United States v. Tinklenberg, , was a United States Supreme Court case in which the court held that, under the Speedy Trial Act of 1974, the speedy trial clock stops whenever a pretrial motion is filed, regardless of whether the trial process is actually delayed by the motion or expected to be delayed.

==Background==

The Speedy Trial Act of 1974 (Act) provides, among other things, that in "any case in which a plea of not guilty is entered, the trial... shall commence within seventy days" after the arraignment, 18 U.S.C. §3161(c)(1), but lists a number of exclusions from the 70-day period. One of these is "delay resulting from any pretrial motion, from the filing of the motion through the conclusion of the hearing on, or other prompt disposition of, such motion," §3161(h)(1)(D).

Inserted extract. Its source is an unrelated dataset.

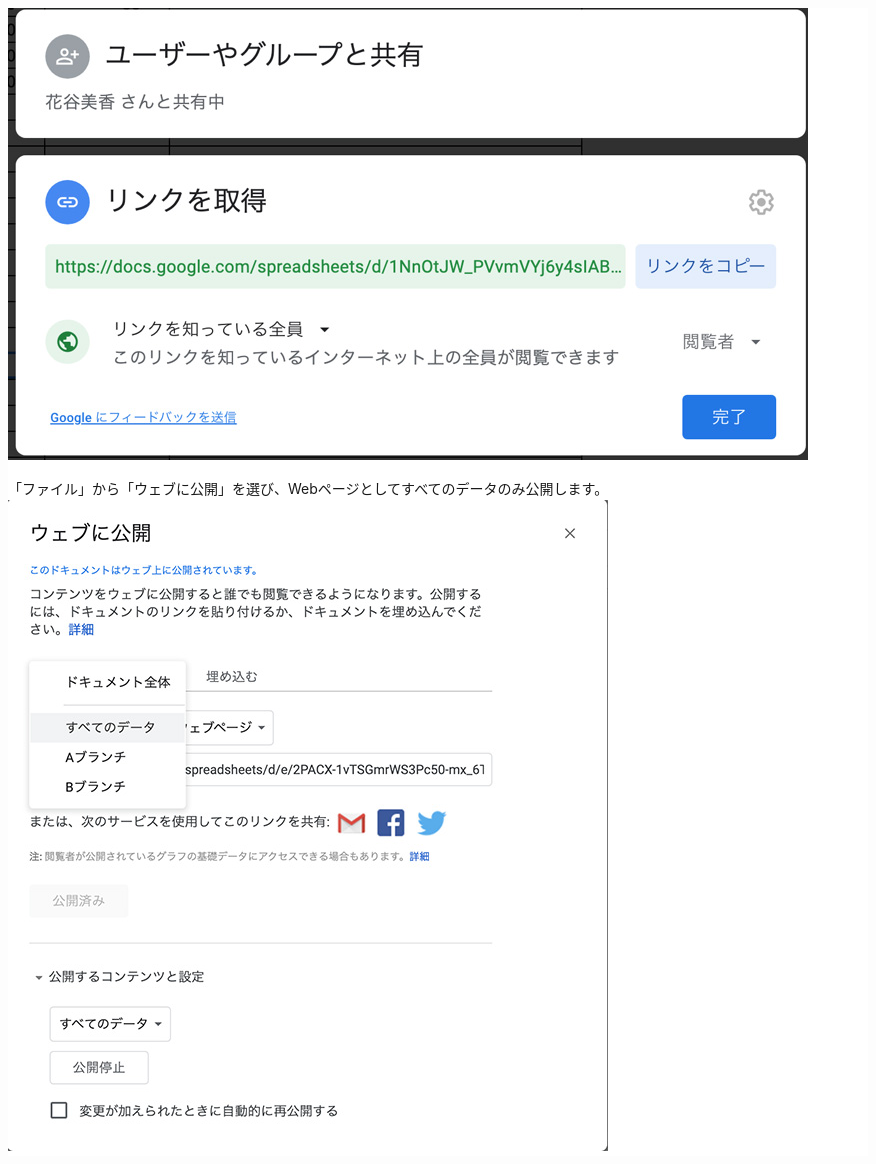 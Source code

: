 ![スプシに閲覧権限をつける](./images/2021/04/entry455-9.jpg)

「ファイル」から「ウェブに公開」を選び、Webページとしてすべてのデータのみ公開します。
![スプシに閲覧権限をつける](./images/2021/04/entry455-8.jpg)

Tinklenberg's trial on federal drug and gun charges began 287 days after his arraignment. The federal District Court denied his motion to dismiss the indictment on the ground that the trial violated the Act's 70-day requirement, finding that 218 of the days fell within various of the Act's exclusions, leaving 69 nonexcludable days, thus making the trial timely. On Tinklenberg's appeal from his conviction, the Sixth Circuit Court of Appeals agreed that many of the 287 days were excludable, but concluded that 9 days during which three pretrial motions were pending were not, because the motions did not actually cause a delay, or the expectation of delay, of trial. Since these 9 days were sufficient to bring the number of nonexcludable days above 70, the court found a violation of the Act. And given that Tinklenberg had already served his prison sentence, it ordered the indictment dismissed with prejudice.

==Opinion of the court==

The Supreme Court issued an opinion on May 26, 2011.